## PROBLEM DESCRIPTION
Look through the data below for the line with "Ein weiterer Faktor" and the line with "Der Spieler steuert", then output those two and all lines in between, exactly as written.

Plain-text document sources
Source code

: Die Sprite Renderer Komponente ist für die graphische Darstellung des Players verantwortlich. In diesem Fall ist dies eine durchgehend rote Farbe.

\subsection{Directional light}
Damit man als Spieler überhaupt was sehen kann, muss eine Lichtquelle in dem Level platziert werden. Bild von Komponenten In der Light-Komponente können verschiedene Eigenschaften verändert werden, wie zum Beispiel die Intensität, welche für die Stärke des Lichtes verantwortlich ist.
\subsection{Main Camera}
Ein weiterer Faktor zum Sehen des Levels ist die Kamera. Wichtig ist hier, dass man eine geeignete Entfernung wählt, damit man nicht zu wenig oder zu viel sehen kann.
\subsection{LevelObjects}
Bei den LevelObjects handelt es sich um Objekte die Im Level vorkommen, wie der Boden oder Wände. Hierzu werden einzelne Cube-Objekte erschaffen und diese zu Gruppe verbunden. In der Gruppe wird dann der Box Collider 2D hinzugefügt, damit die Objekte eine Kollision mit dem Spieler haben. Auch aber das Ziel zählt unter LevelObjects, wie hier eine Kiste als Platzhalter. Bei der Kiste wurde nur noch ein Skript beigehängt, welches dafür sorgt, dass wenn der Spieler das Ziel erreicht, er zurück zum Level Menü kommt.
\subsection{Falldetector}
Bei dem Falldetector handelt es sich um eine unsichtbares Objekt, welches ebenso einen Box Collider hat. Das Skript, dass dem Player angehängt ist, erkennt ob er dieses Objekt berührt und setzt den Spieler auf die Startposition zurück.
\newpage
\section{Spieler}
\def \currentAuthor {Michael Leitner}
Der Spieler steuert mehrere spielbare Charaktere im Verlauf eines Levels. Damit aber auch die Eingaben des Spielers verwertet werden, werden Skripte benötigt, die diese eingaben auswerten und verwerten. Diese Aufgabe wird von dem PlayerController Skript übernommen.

==

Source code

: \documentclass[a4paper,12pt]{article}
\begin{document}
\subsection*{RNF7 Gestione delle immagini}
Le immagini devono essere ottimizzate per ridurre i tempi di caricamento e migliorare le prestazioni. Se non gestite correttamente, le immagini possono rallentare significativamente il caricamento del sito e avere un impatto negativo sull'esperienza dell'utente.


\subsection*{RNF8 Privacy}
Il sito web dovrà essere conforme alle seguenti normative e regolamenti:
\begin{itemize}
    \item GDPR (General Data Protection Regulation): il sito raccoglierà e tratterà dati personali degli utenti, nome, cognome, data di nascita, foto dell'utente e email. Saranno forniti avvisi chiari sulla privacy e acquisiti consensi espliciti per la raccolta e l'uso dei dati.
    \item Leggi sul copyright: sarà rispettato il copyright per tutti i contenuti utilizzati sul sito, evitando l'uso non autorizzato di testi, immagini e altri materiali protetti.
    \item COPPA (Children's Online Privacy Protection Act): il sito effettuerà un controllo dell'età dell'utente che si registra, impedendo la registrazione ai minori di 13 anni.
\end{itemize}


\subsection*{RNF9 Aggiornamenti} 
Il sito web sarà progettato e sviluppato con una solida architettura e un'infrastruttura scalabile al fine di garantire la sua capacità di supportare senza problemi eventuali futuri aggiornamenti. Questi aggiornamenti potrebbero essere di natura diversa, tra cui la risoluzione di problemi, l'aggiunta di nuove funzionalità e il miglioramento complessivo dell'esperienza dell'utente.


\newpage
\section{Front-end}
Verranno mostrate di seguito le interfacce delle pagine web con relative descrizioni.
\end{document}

## FINISHED TASK
Ein weiterer Faktor zum Sehen des Levels ist die Kamera. Wichtig ist hier, dass man eine geeignete Entfernung wählt, damit man nicht zu wenig oder zu viel sehen kann.
\subsection{LevelObjects}
Bei den LevelObjects handelt es sich um Objekte die Im Level vorkommen, wie der Boden oder Wände. Hierzu werden einzelne Cube-Objekte erschaffen und diese zu Gruppe verbunden. In der Gruppe wird dann der Box Collider 2D hinzugefügt, damit die Objekte eine Kollision mit dem Spieler haben. Auch aber das Ziel zählt unter LevelObjects, wie hier eine Kiste als Platzhalter. Bei der Kiste wurde nur noch ein Skript beigehängt, welches dafür sorgt, dass wenn der Spieler das Ziel erreicht, er zurück zum Level Menü kommt.
\subsection{Falldetector}
Bei dem Falldetector handelt es sich um eine unsichtbares Objekt, welches ebenso einen Box Collider hat. Das Skript, dass dem Player angehängt ist, erkennt ob er dieses Objekt berührt und setzt den Spieler auf die Startposition zurück.
\newpage
\section{Spieler}
\def \currentAuthor {Michael Leitner}
Der Spieler steuert mehrere spielbare Charaktere im Verlauf eines Levels. Damit aber auch die Eingaben des Spielers verwertet werden, werden Skripte benötigt, die diese eingaben auswerten und verwerten. Diese Aufgabe wird von dem PlayerController Skript übernommen.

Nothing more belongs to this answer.